Dr. Matthew Cain joined the Department of Medicine, Division of Infectious Diseases as an Assistant Professor in July, 2018.
Dr. Cain received his bachelor’s degree from Rhodes College in Memphis, TN. He received his PhD from Washington University in St. Louis. His graduate work with Dr. Kendall Blumer focused on the identification of inner retinal circuits that are sensitive to regulation by Gi/o signaling. Additionally, he characterized the in vivo function of two components of the regulator of G protein signaling 7 (R7-RGS) complex, RGS6 and R7 RGS-binding protein (R7BP), in retinal biology and vision. As a postdoctoral researcher under Dr. Robyn Klein, his research focused on neuroinvasion and host-virus interactions at the blood-brain barrier during Venezuelan equine encephalitis virus infection.

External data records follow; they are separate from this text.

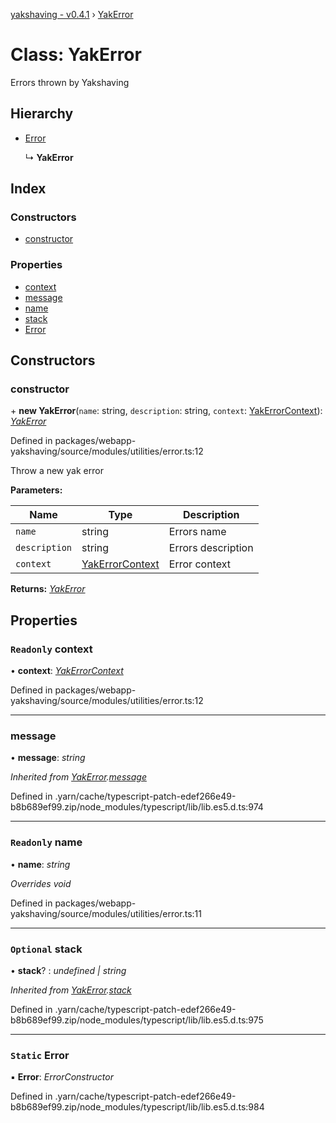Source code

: [yakshaving - v0.4.1](../README.md) › [YakError](yakerror.md)

# Class: YakError

Errors thrown by Yakshaving

## Hierarchy

* [Error](yakerror.md#static-error)

  ↳ **YakError**

## Index

### Constructors

* [constructor](yakerror.md#constructor)

### Properties

* [context](yakerror.md#readonly-context)
* [message](yakerror.md#message)
* [name](yakerror.md#readonly-name)
* [stack](yakerror.md#optional-stack)
* [Error](yakerror.md#static-error)

## Constructors

###  constructor

\+ **new YakError**(`name`: string, `description`: string, `context`: [YakErrorContext](../interfaces/yakerrorcontext.md)): *[YakError](yakerror.md)*

Defined in packages/webapp-yakshaving/source/modules/utilities/error.ts:12

Throw a new yak error

**Parameters:**

Name | Type | Description |
------ | ------ | ------ |
`name` | string | Errors name |
`description` | string | Errors description |
`context` | [YakErrorContext](../interfaces/yakerrorcontext.md) | Error context  |

**Returns:** *[YakError](yakerror.md)*

## Properties

### `Readonly` context

• **context**: *[YakErrorContext](../interfaces/yakerrorcontext.md)*

Defined in packages/webapp-yakshaving/source/modules/utilities/error.ts:12

___

###  message

• **message**: *string*

*Inherited from [YakError](yakerror.md).[message](yakerror.md#message)*

Defined in .yarn/cache/typescript-patch-edef266e49-b8b689ef99.zip/node_modules/typescript/lib/lib.es5.d.ts:974

___

### `Readonly` name

• **name**: *string*

*Overrides void*

Defined in packages/webapp-yakshaving/source/modules/utilities/error.ts:11

___

### `Optional` stack

• **stack**? : *undefined | string*

*Inherited from [YakError](yakerror.md).[stack](yakerror.md#optional-stack)*

Defined in .yarn/cache/typescript-patch-edef266e49-b8b689ef99.zip/node_modules/typescript/lib/lib.es5.d.ts:975

___

### `Static` Error

▪ **Error**: *ErrorConstructor*

Defined in .yarn/cache/typescript-patch-edef266e49-b8b689ef99.zip/node_modules/typescript/lib/lib.es5.d.ts:984
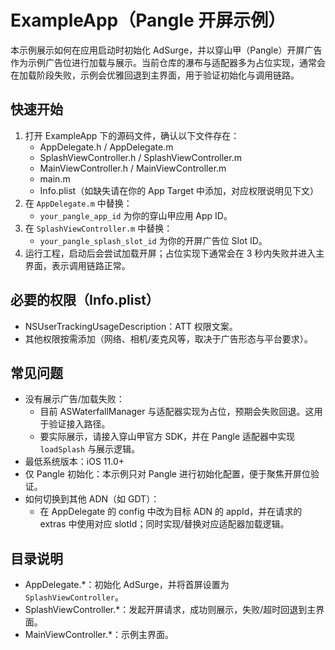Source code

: # ExampleApp（Pangle 开屏示例）

本示例展示如何在应用启动时初始化 AdSurge，并以穿山甲（Pangle）开屏广告作为示例广告位进行加载与展示。当前仓库的瀑布与适配器多为占位实现，通常会在加载阶段失败，示例会优雅回退到主界面，用于验证初始化与调用链路。

## 快速开始
1. 打开 ExampleApp 下的源码文件，确认以下文件存在：
   - AppDelegate.h / AppDelegate.m
   - SplashViewController.h / SplashViewController.m
   - MainViewController.h / MainViewController.m
   - main.m
   - Info.plist（如缺失请在你的 App Target 中添加，对应权限说明见下文）
2. 在 `AppDelegate.m` 中替换：
   - `your_pangle_app_id` 为你的穿山甲应用 App ID。
3. 在 `SplashViewController.m` 中替换：
   - `your_pangle_splash_slot_id` 为你的开屏广告位 Slot ID。
4. 运行工程，启动后会尝试加载开屏；占位实现下通常会在 3 秒内失败并进入主界面，表示调用链路正常。

## 必要的权限（Info.plist）
- NSUserTrackingUsageDescription：ATT 权限文案。
- 其他权限按需添加（网络、相机/麦克风等，取决于广告形态与平台要求）。

## 常见问题
- 没有展示广告/加载失败：
  - 目前 ASWaterfallManager 与适配器实现为占位，预期会失败回退。这用于验证接入路径。
  - 要实际展示，请接入穿山甲官方 SDK，并在 Pangle 适配器中实现 `loadSplash` 与展示逻辑。
- 最低系统版本：iOS 11.0+
- 仅 Pangle 初始化：本示例只对 Pangle 进行初始化配置，便于聚焦开屏位验证。
- 如何切换到其他 ADN（如 GDT）：
  - 在 AppDelegate 的 config 中改为目标 ADN 的 appId，并在请求的 extras 中使用对应 slotId；同时实现/替换对应适配器加载逻辑。

## 目录说明
- AppDelegate.*：初始化 AdSurge，并将首屏设置为 `SplashViewController`。
- SplashViewController.*：发起开屏请求，成功则展示，失败/超时回退到主界面。
- MainViewController.*：示例主界面。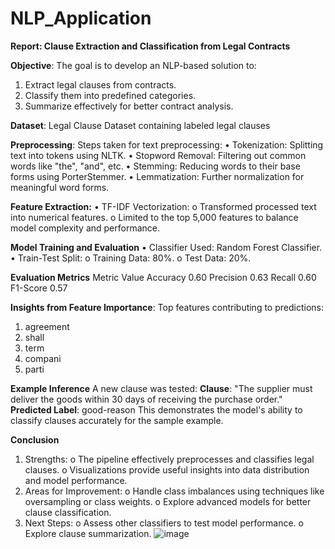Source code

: # NLP_Application

**Report: Clause Extraction and Classification from Legal Contracts**

**Objective**: The goal is to develop an NLP-based solution to:
1.	Extract legal clauses from contracts.
2.	Classify them into predefined categories.
3.	Summarize effectively for better contract analysis.
    
**Dataset**: Legal Clause Dataset containing labeled legal clauses

**Preprocessing**: Steps taken for text preprocessing:
•	Tokenization: Splitting text into tokens using NLTK.
•	Stopword Removal: Filtering out common words like "the", "and", etc.
•	Stemming: Reducing words to their base forms using PorterStemmer.
•	Lemmatization: Further normalization for meaningful word forms.

**Feature Extraction:**
•	TF-IDF Vectorization:
o	Transformed processed text into numerical features.
o	Limited to the top 5,000 features to balance model complexity and performance.

**Model Training and Evaluation**
•	Classifier Used: Random Forest Classifier.
•	Train-Test Split:
  o	Training Data: 80%.
  o	Test Data: 20%.

**Evaluation Metrics**
Metric	Value
Accuracy	0.60
Precision	0.63
Recall	0.60
F1-Score	0.57

**Insights from Feature Importance**: Top features contributing to predictions:
1.	agreement
2.	shall
3.	term
4.	compani
5.	parti 
 
**Example Inference**
A new clause was tested:
**Clause**: "The supplier must deliver the goods within 30 days of receiving the purchase order."
**Predicted Label**: good-reason
This demonstrates the model's ability to classify clauses accurately for the sample example.

**Conclusion**
1.	Strengths:
o	The pipeline effectively preprocesses and classifies legal clauses.
o	Visualizations provide useful insights into data distribution and model performance.
2.	Areas for Improvement:
o	Handle class imbalances using techniques like oversampling or class weights.
o	Explore advanced models for better clause classification.
3.	Next Steps:
o	Assess other classifiers to test model performance.
o	Explore clause summarization.
![image](https://github.com/user-attachments/assets/816cff0b-48ba-4962-93ad-d642f34440fe)
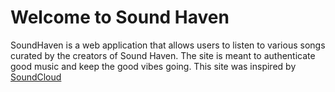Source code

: # Welcome to Sound Haven
SoundHaven is a web application that allows users to listen to various songs curated by the creators of Sound Haven. The site is meant to authenticate good music and keep the good vibes going. This site was inspired by [SoundCloud](https://soundcloud.com/)
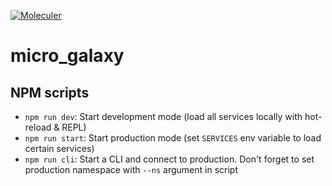 [![Moleculer](https://badgen.net/badge/Powered%20by/Moleculer/0e83cd)](https://moleculer.services)

# micro_galaxy

## NPM scripts

- `npm run dev`: Start development mode (load all services locally with hot-reload & REPL)
- `npm run start`: Start production mode (set `SERVICES` env variable to load certain services)
- `npm run cli`: Start a CLI and connect to production. Don't forget to set production namespace with `--ns` argument in script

Neurotropic arboviruses, including encephalitic alphaviruses and flaviviruses, are at potential high risk of emergence and increased disease burden both domestically and globally. Despite the potential to cause fatal neuroinvasive disease in subsets of patients, many such viruses currently lack effective vaccines or specific therapies. The blood-brain barrier (BBB) is a structurally and functionally specialized vasculature that limits pathogen infiltration from the periphery into the central nervous system (CNS). Both viral infection and the host-virus interactions that comprise the CNS innate immune response are capable of modulating the functional and structural properties of the BBB. These alterations in the BBB potentially lead to both anti-viral and immunopathogenic outcomes by affecting BBB permeability, viral neuroinvasion, immune cell infiltration, neuroinflammation, and viral clearance during the course of infection. Using mouse models of encephalitic alphavirus and flavivirus infection, we will investigate how neurotropic viral infection is shaped by the interaction between the BBB and the innate immune response. We have specific interests in the mechanisms underlying 1) viral sensing by pattern recognition receptors, 2) BBB-leukocyte interaction, and 3) anti-viral and immunopathogenic cytokine signaling. Greater understanding of these mechanisms are necessary for the identification of potential therapeutic interventions to improve patient outcomes.